Higher Dimensional Example¶
While the previous example demonstrated the basic usage of the rescomp package, one very important part still needs to be discussed: The hyperparameters of RC.
As always we import the needed packages, create an ESNWrapper object
[1]:
import numpy as np
import matplotlib.pyplot as plt
import rescomp
esn = rescomp.ESNWrapper()
and simulate the system.
[2]:
simulation_time_steps = 100000
lor_dim = 40
lor_dt = 0.05
lor_force = 5
starting_point = lor_force * np.ones(lor_dim) + 1e-5 * np.random.rand(lor_dim)
sim_data = rescomp.simulate_trajectory(
sys_flag='lorenz_96', dt=lor_dt, time_steps=simulation_time_steps,
starting_point=starting_point, force=lor_force)
As before, we want to train the system with data sampled from the chaotic attractor we want to predict.
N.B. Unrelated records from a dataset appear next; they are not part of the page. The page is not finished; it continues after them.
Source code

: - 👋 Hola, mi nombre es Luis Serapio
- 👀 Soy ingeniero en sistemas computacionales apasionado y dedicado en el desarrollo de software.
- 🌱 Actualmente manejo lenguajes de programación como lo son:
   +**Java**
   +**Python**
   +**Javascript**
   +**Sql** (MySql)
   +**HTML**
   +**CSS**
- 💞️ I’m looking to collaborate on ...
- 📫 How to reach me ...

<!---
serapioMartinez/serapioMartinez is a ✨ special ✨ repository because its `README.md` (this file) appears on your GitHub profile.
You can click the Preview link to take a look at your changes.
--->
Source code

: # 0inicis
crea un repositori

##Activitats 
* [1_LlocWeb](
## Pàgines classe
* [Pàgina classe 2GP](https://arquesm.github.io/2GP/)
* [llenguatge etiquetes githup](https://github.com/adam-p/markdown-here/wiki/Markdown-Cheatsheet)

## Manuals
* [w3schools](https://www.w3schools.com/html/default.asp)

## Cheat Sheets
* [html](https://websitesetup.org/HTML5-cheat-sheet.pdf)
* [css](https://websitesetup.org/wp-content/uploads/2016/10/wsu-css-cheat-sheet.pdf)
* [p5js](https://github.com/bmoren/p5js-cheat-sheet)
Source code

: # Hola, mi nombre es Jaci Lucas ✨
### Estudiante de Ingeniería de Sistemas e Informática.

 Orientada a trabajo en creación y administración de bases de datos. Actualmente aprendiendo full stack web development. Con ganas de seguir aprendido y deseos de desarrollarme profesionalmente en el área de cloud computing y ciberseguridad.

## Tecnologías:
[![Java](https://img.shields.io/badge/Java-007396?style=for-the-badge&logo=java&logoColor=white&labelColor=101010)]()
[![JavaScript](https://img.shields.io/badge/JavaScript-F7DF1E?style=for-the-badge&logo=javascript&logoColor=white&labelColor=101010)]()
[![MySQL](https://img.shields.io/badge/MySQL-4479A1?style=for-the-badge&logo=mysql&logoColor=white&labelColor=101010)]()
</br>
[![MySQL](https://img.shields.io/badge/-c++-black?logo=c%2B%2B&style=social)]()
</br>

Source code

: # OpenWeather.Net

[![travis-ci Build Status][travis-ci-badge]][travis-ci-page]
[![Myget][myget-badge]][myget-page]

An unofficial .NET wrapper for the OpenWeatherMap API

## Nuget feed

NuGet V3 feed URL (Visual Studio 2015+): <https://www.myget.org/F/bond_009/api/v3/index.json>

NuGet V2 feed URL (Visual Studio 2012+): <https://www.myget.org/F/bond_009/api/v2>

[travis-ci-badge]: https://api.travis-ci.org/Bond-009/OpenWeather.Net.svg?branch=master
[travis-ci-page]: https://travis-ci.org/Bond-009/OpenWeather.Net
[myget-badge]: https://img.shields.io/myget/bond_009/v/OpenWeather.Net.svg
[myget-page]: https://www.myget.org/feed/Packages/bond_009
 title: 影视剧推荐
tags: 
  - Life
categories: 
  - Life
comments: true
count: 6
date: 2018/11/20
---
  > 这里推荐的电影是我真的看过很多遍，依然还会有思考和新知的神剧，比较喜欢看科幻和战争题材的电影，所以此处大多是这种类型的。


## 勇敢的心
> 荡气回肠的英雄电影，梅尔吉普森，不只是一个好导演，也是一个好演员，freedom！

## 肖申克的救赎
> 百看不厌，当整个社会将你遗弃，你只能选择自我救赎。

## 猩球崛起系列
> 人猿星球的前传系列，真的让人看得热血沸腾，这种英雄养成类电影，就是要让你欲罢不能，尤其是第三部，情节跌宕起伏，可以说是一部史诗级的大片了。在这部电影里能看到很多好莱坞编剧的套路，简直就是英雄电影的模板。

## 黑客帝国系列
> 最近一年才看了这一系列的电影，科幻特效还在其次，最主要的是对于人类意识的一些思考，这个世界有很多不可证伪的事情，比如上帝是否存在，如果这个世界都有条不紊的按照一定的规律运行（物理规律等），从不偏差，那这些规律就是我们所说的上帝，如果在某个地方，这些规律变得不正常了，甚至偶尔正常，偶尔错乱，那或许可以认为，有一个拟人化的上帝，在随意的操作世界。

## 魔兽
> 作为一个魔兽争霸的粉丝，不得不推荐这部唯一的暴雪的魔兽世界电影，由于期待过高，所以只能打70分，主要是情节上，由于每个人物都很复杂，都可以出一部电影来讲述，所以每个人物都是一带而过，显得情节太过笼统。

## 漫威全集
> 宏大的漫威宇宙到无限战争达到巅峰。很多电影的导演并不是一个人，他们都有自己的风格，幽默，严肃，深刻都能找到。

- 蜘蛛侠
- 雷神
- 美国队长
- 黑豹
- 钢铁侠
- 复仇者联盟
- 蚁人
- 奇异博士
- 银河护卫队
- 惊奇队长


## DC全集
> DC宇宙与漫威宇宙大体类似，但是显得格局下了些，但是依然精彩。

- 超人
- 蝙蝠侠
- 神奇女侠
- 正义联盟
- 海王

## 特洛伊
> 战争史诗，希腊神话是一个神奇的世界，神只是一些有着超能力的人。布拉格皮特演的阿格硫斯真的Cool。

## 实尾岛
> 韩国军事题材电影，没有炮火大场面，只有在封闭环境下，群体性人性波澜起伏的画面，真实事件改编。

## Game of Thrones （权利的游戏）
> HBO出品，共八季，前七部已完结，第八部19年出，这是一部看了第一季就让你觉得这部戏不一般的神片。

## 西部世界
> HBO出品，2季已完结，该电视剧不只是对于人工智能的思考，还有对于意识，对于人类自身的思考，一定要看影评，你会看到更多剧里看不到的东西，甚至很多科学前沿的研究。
As a result, we have to throw the first 10000 simulated data points away, as they are not on said attractor, but instead correspond to transient system dynamics of the L96 system.
[3]:
signal = sim_data[10000:]
An additional artifact of simulated systems like this, is that they are of course perfectly noiseless. For higher dimensional systems, this can result in RC “overfitting” the data, resulting in mostly accurate short term predictions at the cost of many diverging completely after some time.
Somewhat counterintuitively, adding a small amount of artificial noise to the training data can not only ensure the long term stability of the prediction, but also decrease the short term prediction error.
Note that this procedure depends on the system in question, and is of course not an issue when training with any real world data.
[4]:
noise = np.random.normal(scale=0.01, size=signal.shape)
signal = signal + noise
Now we again want to create the reservoir/network, but this time the default parameters are not sufficient for RC to learn the system dynamics. For the L96 system the following parameters work:
[5]:
n_dim = 5000 # network dimension
n_rad = 0.5 # spectral radius
n_avg_deg = 3 # average network degree
These hyperparameters (and the ones below) have been found by trial and error for this system.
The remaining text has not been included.